Marzuki Darusman yang memimpin tim pencari
fakta PBB soal Muslim Rohingya mengatakan kekejaman militer Myanmar
tidak bisa dipahami. (CNN Indonesia/Hesti Rika)
"Sulit dipahami tingkat kebrutalan operasi Tatmadaw, operasi itu benar-benar mengacuhkan kehidupan warga sipil," ujar Marzuki Darusman di hadapan Dewan HAM PBB, Selasa (18/9).
Tatmadaw adalah sebutan bagi militer Myanmar.
Marzuki menyajikan laporan misi pencari fakta setebal 444 halaman yang berisi rincian serangkaian pelanggaran yang dilakukan oleh militer Myanmar, terutama terhadap Muslim Rohingya.
Operasi brutal militer tahun lalu menyebabkan 700 ribu warga Rohingya mengungsi ke Bangladesh. Berbagai pihak menuntut agar mreka yang melakukan operasi itu diadili.
Tetapi tim pencari fakta PBB mengatakan taktik militer "konsisten dan sangat tidak seimbang dengan ancaman keamanan yang sebenarnya ada".
Laporan ini mengatakan sekitar 10 ribu orang tewas dalam operasi itu dan ini disebut sebagai angka yang konservatif.
Laporan
tim Pencari Fakta PBB menyebutkan kaum pria Muslim Rohingya yang tidak
melarikan diri ke Bangladesh ditembak mati oleh militer Myanmar.
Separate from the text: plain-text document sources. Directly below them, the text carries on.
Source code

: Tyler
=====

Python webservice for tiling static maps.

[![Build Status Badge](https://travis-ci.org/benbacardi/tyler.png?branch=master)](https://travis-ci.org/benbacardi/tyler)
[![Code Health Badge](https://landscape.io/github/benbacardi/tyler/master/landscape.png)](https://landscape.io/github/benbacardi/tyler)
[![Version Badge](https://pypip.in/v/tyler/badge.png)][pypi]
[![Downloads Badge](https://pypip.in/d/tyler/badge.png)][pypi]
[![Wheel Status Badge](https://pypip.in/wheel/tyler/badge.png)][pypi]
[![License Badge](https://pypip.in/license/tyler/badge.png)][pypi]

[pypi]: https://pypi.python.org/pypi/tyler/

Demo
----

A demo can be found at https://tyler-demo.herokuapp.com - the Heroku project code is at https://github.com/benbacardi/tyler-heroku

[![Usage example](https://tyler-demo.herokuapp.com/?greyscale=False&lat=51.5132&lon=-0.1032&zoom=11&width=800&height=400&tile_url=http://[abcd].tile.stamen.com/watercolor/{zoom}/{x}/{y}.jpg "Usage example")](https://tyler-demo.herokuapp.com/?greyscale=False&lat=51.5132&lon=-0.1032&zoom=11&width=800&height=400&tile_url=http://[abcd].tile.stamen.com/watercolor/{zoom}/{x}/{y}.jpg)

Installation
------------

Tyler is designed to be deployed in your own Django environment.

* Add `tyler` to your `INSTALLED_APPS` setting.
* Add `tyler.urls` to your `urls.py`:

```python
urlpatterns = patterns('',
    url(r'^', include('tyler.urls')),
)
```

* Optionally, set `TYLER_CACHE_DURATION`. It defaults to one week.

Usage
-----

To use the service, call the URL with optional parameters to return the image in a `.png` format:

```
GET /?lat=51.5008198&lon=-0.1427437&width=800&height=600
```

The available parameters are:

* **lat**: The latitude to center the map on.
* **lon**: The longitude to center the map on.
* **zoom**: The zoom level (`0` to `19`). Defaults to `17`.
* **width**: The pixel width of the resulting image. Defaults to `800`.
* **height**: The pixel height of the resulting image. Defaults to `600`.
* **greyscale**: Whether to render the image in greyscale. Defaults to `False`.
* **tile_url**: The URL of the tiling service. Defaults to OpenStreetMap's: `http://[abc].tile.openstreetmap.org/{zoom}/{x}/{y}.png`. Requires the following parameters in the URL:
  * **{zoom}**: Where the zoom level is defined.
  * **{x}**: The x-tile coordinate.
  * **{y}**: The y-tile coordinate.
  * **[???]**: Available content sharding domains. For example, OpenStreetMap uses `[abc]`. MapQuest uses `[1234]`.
(MYANMAR-RAKHINE/EVENTS Handout via REUTERS)
|
"Kaum pria secara sistematis dibunuh. Anak-anak ditembak dan dilempar ke sungai atau dibakar."
Sementara itu, kaum perempuan dana anak perempuan secara rutin diperkosa beramai-ramai, banyak dari mereka "disisak secara mental dan fisik ketika diperkoka," ujarnya dengan merujuk pada banyaknya korban yang digigit yang tampaknya "semacam bentuk cap."
Marzuki mengatakan "tingkat, kekejaman dan sistematis (kekejaman seksual) sudah dipastikan bahwa perkosaan digunakan sebagai taktik perang."
"Kami menyimpulkan bahwa...tindakan Tatmadaw dan pasukan keamnaan lain ini masuk dalam empat dari lima kategori genosida," ujarnya.
Versi pendek laporan yang diumumkan bulan lalu telah meminta kepala staf militer Myanmar mengundurkan diri. Dia dan lima komandan tinggi militer lainnya diminta untuk diadili di pengadilan internasional dengan dakwaan genosida.
Laporan versi panjang yang diterbitkan Selasa ini juga meminta militer Myanmar yang menduduki seperempat kursi parlemen dan memegang tiga jabatan kementerian benar-benar keluar dari panggung politik.
Marzuki Darusman mengeluhkan penolakan pemerintah Myanmar bekerja sama dalam penyelidikan misi pencari fakta PBB ini.
"Demokrasi memerlukan satu pemerintah yang siap untuk diselidiki," ujarnya, dan menekankan bahwa "diperlukan satu kerangka hukum yang menjamin hak bagi semua pihak tanpa diskriminasi."
"Dalam hal ini, transisi demokrasi di Myanmar baru saja mulai dan sekarang proses itu terhenti."